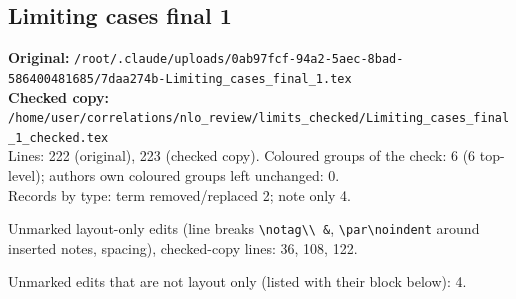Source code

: \documentclass[10pt]{article}
\begin{document}
\subsection{Limiting cases final 1}\label{sec:file-limiting_final_1}
\noindent\textbf{Original:} \texttt{/root/.claude/uploads/0ab97fcf-94a2-5aec-8bad-586400481685/7daa274b-Limiting\_cases\_final\_1.tex}\\\textbf{Checked copy:} \texttt{/home/user/correlations/nlo\_review/limits\_checked/Limiting\_cases\_final\_1\_checked.tex}\\
Lines: 222 (original), 223 (checked copy). Coloured groups of the check: 6 (6 top-level); author\textquotesingle s own coloured groups left unchanged: 0.\\
Records by type: term removed/replaced 2; note only 4.
\par\noindent Unmarked layout-only edits (line breaks \texttt{\textbackslash notag\textbackslash\textbackslash\ \&}, \texttt{\textbackslash par\textbackslash noindent} around inserted notes, spacing), checked-copy lines: 36, 108, 122.
\par\noindent Unmarked edits that are not layout only (listed with their block below): 4.
\end{document}

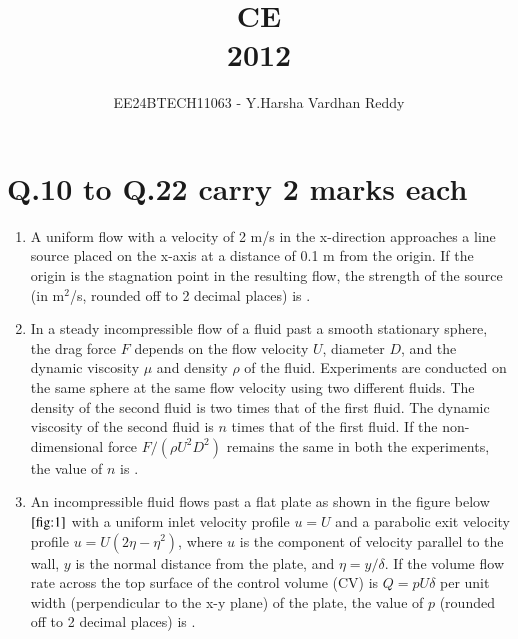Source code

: \documentclass[journal]{IEEEtran}
\numberwithin{equation}{enumi}
\numberwithin{figure}{enumi}
\begin{document}

\vspace{3cm}

\title{CE\\2012}
\author{EE24BTECH11063 - Y.Harsha Vardhan Reddy}
\maketitle

\bigskip

\section*{Q.10 to Q.22 carry 2 marks each}
\begin{enumerate}
    \item A uniform flow with a velocity of 2 m/s in the x-direction approaches a line source placed on the x-axis at a distance of 0.1 m from the origin. If the origin is the stagnation point in the resulting flow, the strength of the source (in m$^2$/s, rounded off to 2 decimal places) is \underline{\hspace{1cm}}.
\bigskip

\item In a steady incompressible flow of a fluid past a smooth stationary sphere, the drag force $F$ depends on the flow velocity $U$, diameter $D$, and the dynamic viscosity $\mu$ and density $\rho$ of the fluid. Experiments are conducted on the same sphere at the same flow velocity using two different fluids. The density of the second fluid is two times that of the first fluid. The dynamic viscosity of the second fluid is $n$ times that of the first fluid. If the non-dimensional force $F / (\rho U^2 D^2)$ remains the same in both the experiments, the value of $n$ is \underline{\hspace{1cm}}.
\bigskip

\item An incompressible fluid flows past a flat plate as shown in the figure below$\ref{fig:1}$ with a uniform inlet velocity profile $u = U$ and a parabolic exit velocity profile $u = U(2\eta - \eta^2)$, where $u$ is the component of velocity parallel to the wall, $y$ is the normal distance from the plate, and $\eta = y / \delta$. If the volume flow rate across the top surface of the control volume (CV) is $Q = p U \delta$ per unit width (perpendicular to the x-y plane) of the plate, the value of $p$ (rounded off to 2 decimal places) is \underline{\hspace{1cm}}.
\begin{figure}[H]
    \centering
    
    \caption{}
    \label{fig:1}
\end{figure}
\bigskip


\end{enumerate}
\end{document}
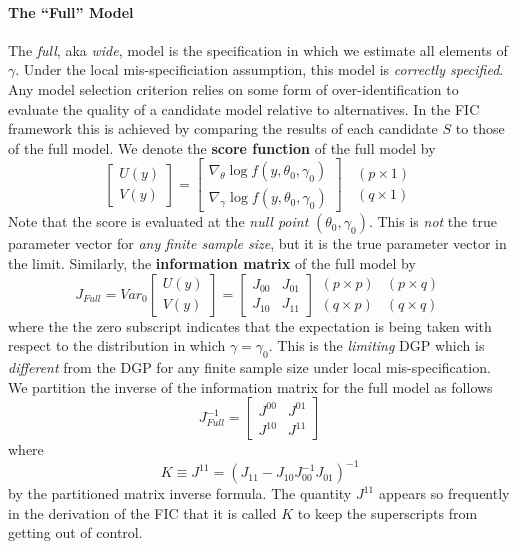\paragraph{The ``Full'' Model} The \emph{full}, aka \emph{wide}, model is the specification in which we estimate all elements of $\gamma$. 
Under the local mis-specificiation assumption, this model is \emph{correctly specified}. 
Any model selection criterion relies on some form of over-identification to evaluate the quality of a candidate model relative to alternatives. 
In the FIC framework this is achieved by comparing the results of each candidate $S$ to those of the full model. 
We denote the \textbf{score function} of the full model by
$$\left[\begin{array}{c}
U(y)\\
V(y)
\end{array} \right] = \left[\begin{array}{c}
\nabla_\theta \log{f(y, \theta_0, \gamma_0)}\\
\nabla_\gamma \log{f(y, \theta_0, \gamma_0)}
\end{array}\right]\;\;\begin{array}{c}
(p\times 1)\\
(q\times 1)
\end{array}$$
Note that the score is evaluated at the \emph{null point} $(\theta_0, \gamma_0)$. 
This is \emph{not} the true parameter vector for \emph{any finite sample size}, but it is the true parameter vector in the limit. 
Similarly, the \textbf{information matrix} of the full model by
$$J_{Full} = Var_0\left[\begin{array}{c}
U(y)\\
V(y)
\end{array}\right]=\left[\begin{array}{cc}
J_{00} & J_{01}\\
J_{10} & J_{11}

\end{array}\right]\begin{array}
{cc} (p\times p) & (p\times q) \\
(q\times p) & (q\times q)
\end{array}$$
where the the zero subscript indicates that the expectation is being taken with respect to the distribution in which $\gamma = \gamma_0$. 
This is the \emph{limiting} DGP which is \emph{different} from the DGP for any finite sample size under local mis-specification. 
We partition the inverse of the information matrix for the full model as follows
$$J_{Full}^{-1} = \left[\begin{array}{cc}
J^{00} & J^{01}\\
J^{10} & J^{11}
\end{array}\right]$$
where
$$K \equiv J^{11} = (J_{11} - J_{10}J_{00}^{-1}J_{01})^{-1}$$
by the partitioned matrix inverse formula. 
The quantity $J^{11}$ appears so frequently in the derivation of the FIC that it is called $K$ to keep the superscripts from getting out of control.

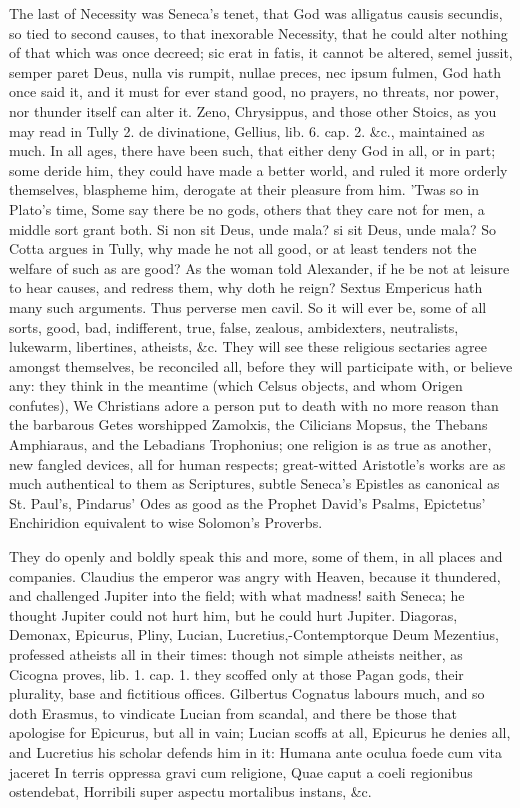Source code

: {The last of Necessity was Seneca's tenet, that God was alligatus causis
secundis, so tied to second causes, to that inexorable Necessity, that
he could alter nothing of that which was once decreed; sic erat in
fatis, it cannot be altered, semel jussit, semper paret Deus, nulla vis
rumpit, nullae preces, nec ipsum fulmen, God hath once said it, and it
must for ever stand good, no prayers, no threats, nor power, nor
thunder itself can alter it. Zeno, Chrysippus, and those other Stoics,
as you may read in Tully 2. de divinatione, Gellius, lib. 6. cap. 2.
\&c., maintained as much. In all ages, there have been such, that either
deny God in all, or in part; some deride him, they could have made a
better world, and ruled it more orderly themselves, blaspheme him,
derogate at their pleasure from him. 'Twas so in Plato's time,
Some say there be no gods, others that they care not for men, a middle
sort grant both. Si non sit Deus, unde mala? si sit Deus, unde mala? So
Cotta argues in Tully, why made he not all good, or at least tenders
not the welfare of such as are good? As the woman told Alexander, if he
be not at leisure to hear causes, and redress them, why doth he reign?
Sextus Empericus hath many such arguments. Thus perverse men
cavil. So it will ever be, some of all sorts, good, bad, indifferent,
true, false, zealous, ambidexters, neutralists, lukewarm, libertines,
atheists, \&c. They will see these religious sectaries agree amongst
themselves, be reconciled all, before they will participate with, or
believe any: they think in the meantime (which Celsus objects,
and whom Origen confutes), We Christians adore a person put to
death with no more reason than the barbarous Getes worshipped
Zamolxis, the Cilicians Mopsus, the Thebans Amphiaraus, and the
Lebadians Trophonius; one religion is as true as another, new fangled
devices, all for human respects; great-witted Aristotle's works are as
much authentical to them as Scriptures, subtle Seneca's Epistles as
canonical as St. Paul's, Pindarus' Odes as good as the Prophet David's
Psalms, Epictetus' Enchiridion equivalent to wise Solomon's Proverbs.

They do openly and boldly speak this and more, some of them, in all
places and companies. Claudius the emperor was angry with Heaven,
because it thundered, and challenged Jupiter into the field; with what
madness! saith Seneca; he thought Jupiter could not hurt him, but he
could hurt Jupiter. Diagoras, Demonax, Epicurus, Pliny, Lucian,
Lucretius,-Contemptorque Deum Mezentius, professed atheists all in
their times: though not simple atheists neither, as Cicogna proves,
lib. 1. cap. 1. they scoffed only at those Pagan gods, their plurality,
base and fictitious offices. Gilbertus Cognatus labours much, and so
doth Erasmus, to vindicate Lucian from scandal, and there be those that
apologise for Epicurus, but all in vain; Lucian scoffs at all, Epicurus
he denies all, and Lucretius his scholar defends him in it:
Humana ante oculua foede cum vita jaceret
In terris oppressa gravi cum religione,
Quae caput a coeli regionibus ostendebat,
Horribili super aspectu mortalibus instans, \&c.

}
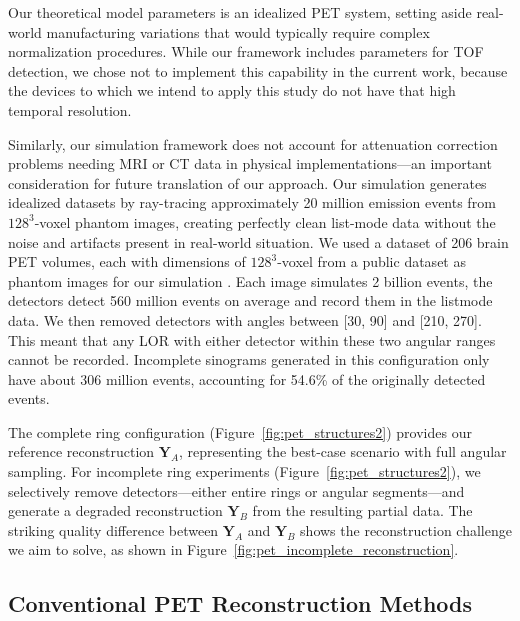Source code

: \documentclass[12pt]{iopart}
\begin{document}
Our theoretical model parameters is an idealized PET system, setting aside real-world manufacturing variations that would typically require complex normalization procedures. 
While our framework includes parameters for TOF detection, we chose not to implement this capability in the current work, because the devices to which we intend to apply this study do not have that high temporal resolution. 

Similarly, our simulation framework does not account for attenuation correction problems needing MRI or CT data in physical implementations—an important consideration for future translation of our approach. Our simulation generates idealized datasets by ray-tracing approximately 20 million emission events from $128^3$-voxel phantom images, creating perfectly clean list-mode data without the noise and artifacts present in real-world situation. 
We used a dataset of 206 brain PET volumes, each with dimensions of $128^3$-voxel from a public dataset as phantom images for our simulation \cite{Han2023DiffusionPET}. Each image simulates 2 billion events, the detectors detect 560 million events on average and record them in the listmode data. We then removed detectors with angles between [30\degree, 90\degree] and [210\degree, 270\degree]. This meant that any LOR with either detector within these two angular ranges cannot be recorded. Incomplete sinograms generated in this configuration only have about 306 million events, accounting for 54.6\% of the originally detected events.

The complete ring configuration (Figure~\ref{fig:pet_structures2}) provides our reference reconstruction $\mathbf{Y}_A$, representing the best-case scenario with full angular sampling. For incomplete ring experiments (Figure~\ref{fig:pet_structures2}), we selectively remove detectors—either entire rings or angular segments—and generate a degraded reconstruction $\mathbf{Y}_B$ from the resulting partial data. The striking quality difference between $\mathbf{Y}_A$ and $\mathbf{Y}_B$ shows the reconstruction challenge we aim to solve, as shown in Figure~\ref{fig:pet_incomplete_reconstruction}.

\subsection{Conventional PET Reconstruction Methods}
\end{document}
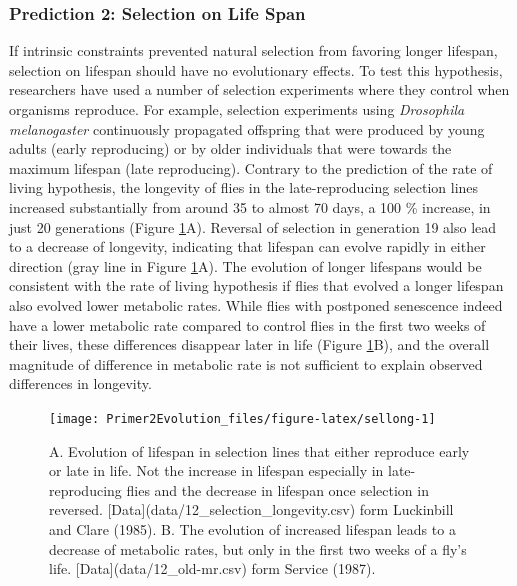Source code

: \documentclass[
]{book}
\begin{document}
\hypertarget{prediction-2-selection-on-life-span}{%
\subsubsection*{Prediction 2: Selection on Life Span}\label{prediction-2-selection-on-life-span}}

If intrinsic constraints prevented natural selection from favoring longer lifespan, selection on lifespan should have no evolutionary effects. To test this hypothesis, researchers have used a number of selection experiments where they control when organisms reproduce. For example, selection experiments using \emph{Drosophila melanogaster} continuously propagated offspring that were produced by young adults (early reproducing) or by older individuals that were towards the maximum lifespan (late reproducing). Contrary to the prediction of the rate of living hypothesis, the longevity of flies in the late-reproducing selection lines increased substantially from around 35 to almost 70 days, a 100 \% increase, in just 20 generations (Figure \ref{fig:sellong}A). Reversal of selection in generation 19 also lead to a decrease of longevity, indicating that lifespan can evolve rapidly in either direction (gray line in Figure \ref{fig:sellong}A). The evolution of longer lifespans would be consistent with the rate of living hypothesis if flies that evolved a longer lifespan also evolved lower metabolic rates. While flies with postponed senescence indeed have a lower metabolic rate compared to control flies in the first two weeks of their lives, these differences disappear later in life (Figure \ref{fig:sellong}B), and the overall magnitude of difference in metabolic rate is not sufficient to explain observed differences in longevity.

\begin{figure}
\texttt{[image: Primer2Evolution\_files/figure-latex/sellong-1]} \caption{A. Evolution of lifespan in selection lines that either reproduce early or late in life. Not the increase in lifespan especially in late-reproducing flies and the decrease in lifespan once selection in reversed. [Data](data/12_selection_longevity.csv) form Luckinbill and Clare (1985). B. The evolution of increased lifespan leads to a decrease of metabolic rates, but only in the first two weeks of a fly's life. [Data](data/12_old-mr.csv) form Service (1987).}\label{fig:sellong}
\end{figure}
\end{document}
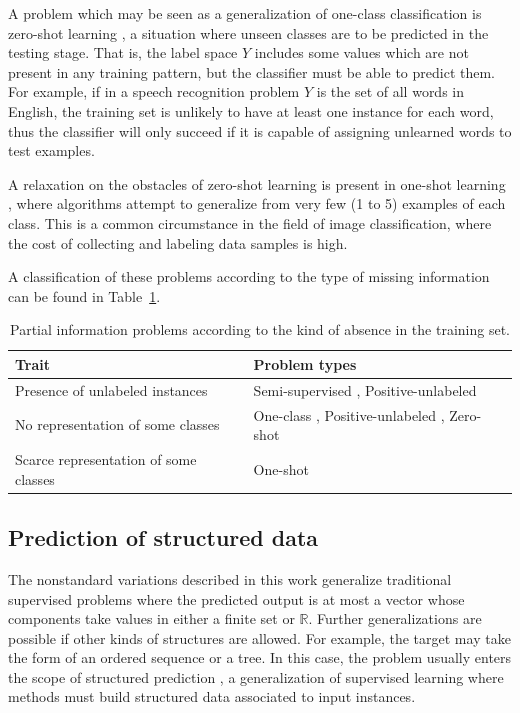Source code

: \documentclass[
	fontsize=11pt, %
	twoside=false, %
	open=any, %
	secnumdepth=1, %
]{kaobook}
\begin{document}
A problem which may be seen as a generalization of one-class classification is zero-shot learning \cite{zeroshot}, a situation where unseen classes are to be predicted in the testing stage. That is, the label space $Y$ includes some values which are not present in any training pattern, but the classifier must be able to predict them. For example, if in a speech recognition problem $Y$ is the set of all words in English, the training set is unlikely to have at least one instance for each word, thus the classifier will only succeed if it is capable of assigning unlearned words to test examples.

A relaxation on the obstacles of zero-shot learning is present in one-shot learning \cite{oneshot}, where algorithms attempt to generalize from very few (1 to 5) examples of each class. This is a common circumstance in the field of image classification, where the cost of collecting and labeling data samples is high.

A classification of these problems according to the type of missing information can be found in Table~\ref{tbl.partial-problems}.

\begin{table}[ht]
\centering
\renewcommand{\arraystretch}{1.4}
\begin{tabular}{l  l}
\toprule
\textbf{Trait} & \textbf{Problem types} \\ \hline
Presence of unlabeled instances & Semi-supervised \cite{semi-sup}, Positive-unlabeled \cite{pu-learn} \\
No representation of some classes &   One-class \cite{oneclass}, Positive-unlabeled \cite{pu-learn}, Zero-shot \cite{zeroshot} \\
Scarce representation of some classes &  One-shot \cite{oneshot}\\
\toprule
\end{tabular}
\caption{\label{tbl.partial-problems}Partial information problems according to the kind of absence in the training set.}
\end{table}

\subsection{Prediction of structured data}

The nonstandard variations described in this work generalize traditional supervised problems where the predicted output is at most a vector whose components take values in either a finite set or $\mathbb R$. Further generalizations are possible if other kinds of structures are allowed. For example, the target may take the form of an ordered sequence or a tree. In this case, the problem usually enters the scope of structured prediction \cite{str-pred}, a generalization of supervised learning where methods must build structured data associated to input instances.
\end{document}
==============================
WORK REQUIRED :: Wherever the string "below" appears in the entries above, return the line it appears on.

RESPONSE TO THE TASK ::
\par\noindent Unmarked edits that are not layout only (listed with their block below): 4.
\item An incompressible fluid flows past a flat plate as shown in the figure below$\ref{fig:1}$ with a uniform inlet velocity profile $u = U$ and a parabolic exit velocity profile $u = U(2\eta - \eta^2)$, where $u$ is the component of velocity parallel to the wall, $y$ is the normal distance from the plate, and $\eta = y / \delta$. If the volume flow rate across the top surface of the control volume (CV) is $Q = p U \delta$ per unit width (perpendicular to the x-y plane) of the plate, the value of $p$ (rounded off to 2 decimal places) is \underline{\hspace{1cm}}.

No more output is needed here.